Non-esterified fatty acids (NEFAs) decreased from the first timepoint to mid-pregnancy and then increased toward the end of pregnancy in our cohort. This observation correlates with the breakdown of sterol lipids toward the end of pregnancy. Maternal NEFAs may affect insulin resistance and secretion [42]. One meta-analysis found higher plasma levels of NEFAs among women with GDM compared to healthy pregnant women, specifically during the second trimester [43]. These authors proposed longitudinal measurement of NEFAs during pregnancy as a predictive tool for GDM. Aung and colleagues (2021) found that mono- and polyunsaturated NEFAs were associated with an increased risk for spontaneous preterm birth.
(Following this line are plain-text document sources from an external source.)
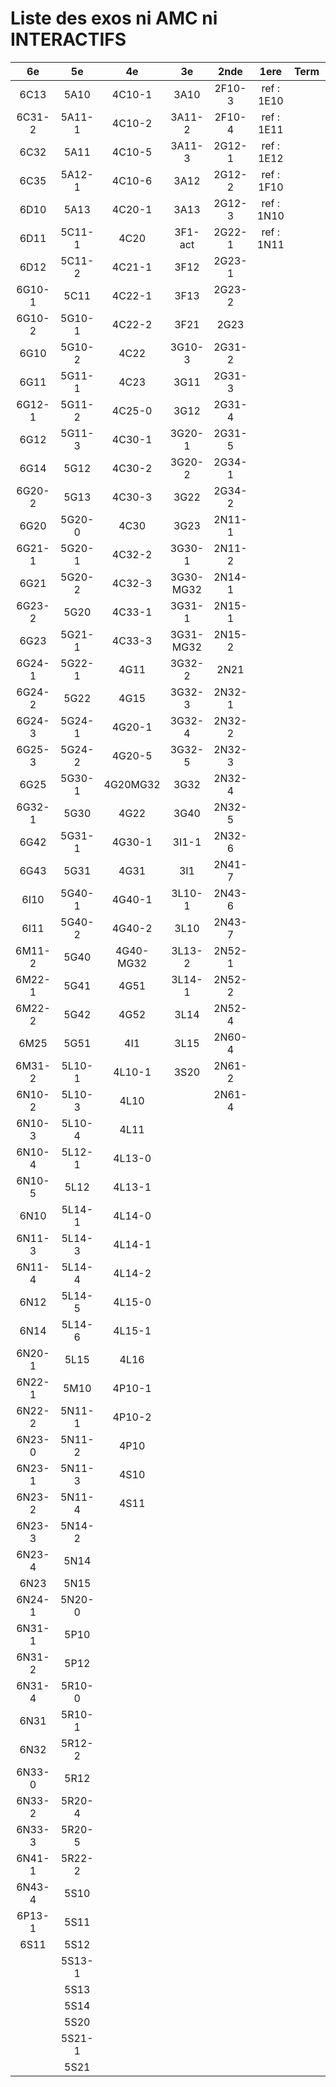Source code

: # Liste des exos ni AMC ni INTERACTIFS

|6e|5e|4e|3e|2nde|1ere|Term|Reste|
|:-:|:-:|:-:|:-:|:-:|:-:|:-:|:-:|
|6C13|5A10|4C10-1|3A10|2F10-3|ref : 1E10||beta2F31|
|6C31-2|5A11-1|4C10-2|3A11-2|2F10-4|ref : 1E11||beta2N32-2new|
|6C32|5A11|4C10-5|3A11-3|2G12-1|ref : 1E12||beta2N60-X1|
|6C35|5A12-1|4C10-6|3A12|2G12-2|ref : 1F10||beta2N60-X2|
|6D10|5A13|4C20-1|3A13|2G12-3|ref : 1N10||beta3F23|
|6D11|5C11-1|4C20|3F1-act|2G22-1|ref : 1N11||beta3G15|
|6D12|5C11-2|4C21-1|3F12|2G23-1|||beta3G41|
|6G10-1|5C11|4C22-1|3F13|2G23-2|||beta3s21|
|6G10-2|5G10-1|4C22-2|3F21|2G23|||beta4C31|
|6G10|5G10-2|4C22|3G10-3|2G31-2|||beta4G20-3|
|6G11|5G11-1|4C23|3G11|2G31-3|||beta4G20-4|
|6G12-1|5G11-2|4C25-0|3G12|2G31-4|||beta6C33-1|
|6G12|5G11-3|4C30-1|3G20-1|2G31-5|||beta6test2|
|6G14|5G12|4C30-2|3G20-2|2G34-1|||beta6test2021|
|6G20-2|5G13|4C30-3|3G22|2G34-2|||betaAsymptotesObliques|
|6G20|5G20-0|4C30|3G23|2N11-1|||betaComplexes|
|6G21-1|5G20-1|4C32-2|3G30-1|2N11-2|||betaDivisionsDePolynomes|
|6G21|5G20-2|4C32-3|3G30-MG32|2N14-1|||betaEq1erDegreDansC|
|6G23-2|5G20|4C33-1|3G31-1|2N15-1|||betaEq2eDegAvecParam|
|6G23|5G21-1|4C33-3|3G31-MG32|2N15-2|||betaEqCarreDansC|
|6G24-1|5G22-1|4G11|3G32-2|2N21|||betaEquationsLog|
|6G24-2|5G22|4G15|3G32-3|2N32-1|||betaEqValAbs|
|6G24-3|5G24-1|4G20-1|3G32-4|2N32-2|||betaExo3d|
|6G25-3|5G24-2|4G20-5|3G32-5|2N32-3|||betaExoSimpleMatthieu|
|6G25|5G30-1|4G20MG32|3G32|2N32-4|||betaModèle10_simple_question-reponse|
|6G32-1|5G30|4G22|3G40|2N32-5|||betaModèle11_paramétrable|
|6G42|5G31-1|4G30-1|3I1-1|2N32-6|||betaModèle20_plusieurs_types_de_questions|
|6G43|5G31|4G31|3I1|2N41-7|||betaModèle21_paramétrables|
|6I10|5G40-1|4G40-1|3L10-1|2N43-6|||betaModèle30_constructions_géométriques|
|6I11|5G40-2|4G40-2|3L10|2N43-7|||betaModèle31_paramétrables|
|6M11-2|5G40|4G40-MG32|3L13-2|2N52-1|||betaModèle40_tableau_proportionnalite|
|6M22-1|5G41|4G51|3L14-1|2N52-2|||betaModèle41_tableau_signes_variations|
|6M22-2|5G42|4G52|3L14|2N52-4|||betaProbaAouB|
|6M25|5G51|4I1|3L15|2N60-4|||betaProbabilites|
|6M31-2|5L10-1|4L10-1|3S20|2N61-2|||betaPuissances|
|6N10-2|5L10-3|4L10||2N61-4|||betarotation3d|
|6N10-3|5L10-4|4L11|||||betaSpline|
|6N10-4|5L12-1|4L13-0|||||betaSys2x2CombLin|
|6N10-5|5L12|4L13-1|||||betaTracerParabole|
|6N10|5L14-1|4L14-0|||||betatrinome|
|6N11-3|5L14-3|4L14-1|||||moule_a_exo_mathalea|
|6N11-4|5L14-4|4L14-2|||||moule_a_exo_mathalea2d|
|6N12|5L14-5|4L15-0|||||c3C10-2|
|6N14|5L14-6|4L15-1|||||c3C10-4|
|6N20-1|5L15|4L16|||||c3C11|
|6N22-1|5M10|4P10-1|||||c3N10|
|6N22-2|5N11-1|4P10-2|||||c3N20|
|6N23-0|5N11-2|4P10|||||c3N22|
|6N23-1|5N11-3|4S10|||||c3N23|
|6N23-2|5N11-4|4S11|||||CM020|
|6N23-3|5N14-2||||||CM021|
|6N23-4|5N14||||||PEA11-1|
|6N23|5N15||||||PEA11|
|6N24-1|5N20-0||||||P003|
|6N31-1|5P10||||||P004|
|6N31-2|5P12||||||P005|
|6N31-4|5R10-0||||||P006|
|6N31|5R10-1||||||P007|
|6N32|5R12-2||||||P008|
|6N33-0|5R12||||||P009|
|6N33-2|5R20-4||||||P010|
|6N33-3|5R20-5||||||P011|
|6N41-1|5R22-2||||||P012|
|6N43-4|5S10|||||||
|6P13-1|5S11|||||||
|6S11|5S12|||||||
||5S13-1|||||||
||5S13|||||||
||5S14|||||||
||5S20|||||||
||5S21-1|||||||
||5S21|||||||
When compared to women with obesity who delivered at term, women with obesity who experienced spontaneous preterm birth showed higher levels of NEFAs at 15–17 weeks gestation [41]. Non-esterified arachidonic acid decreased in our study from T₁ to T₂ and increased from T₂ toT₃. During normal pregnancy, increased maternal plasma NEFA and glycerol levels reflect the breakdown of adipose tissue later in pregnancy (Herrera and Ortega-Senovilla 2010 [29]).

Considering that Black women have higher rates of pregnancy complications and adverse birth outcomes compared to other races [5] and changes in lipid profiles during pregnancy can program diseases later in life for both the mother and the baby [3,44], studying changes in lipidome profiles may be an important detail in understanding maternal and fetal outcomes. In a recent study on a cohort from Singapore, researchers investigated preconception, during pregnancy, and postpartum lipidome profiles and identified lipid markers related to maternal cardiometabolic health [45]. Our study on lipid metabolism changes during full term pregnancy in Black women may help understand the role of lipid metabolism in maternal and infant outcomes and provide a much-needed platform for relating pathological pregnancies in these understudied populations. Future research should investigate the link between lipidome profiles, maternal health, and adverse pregnancy outcomes.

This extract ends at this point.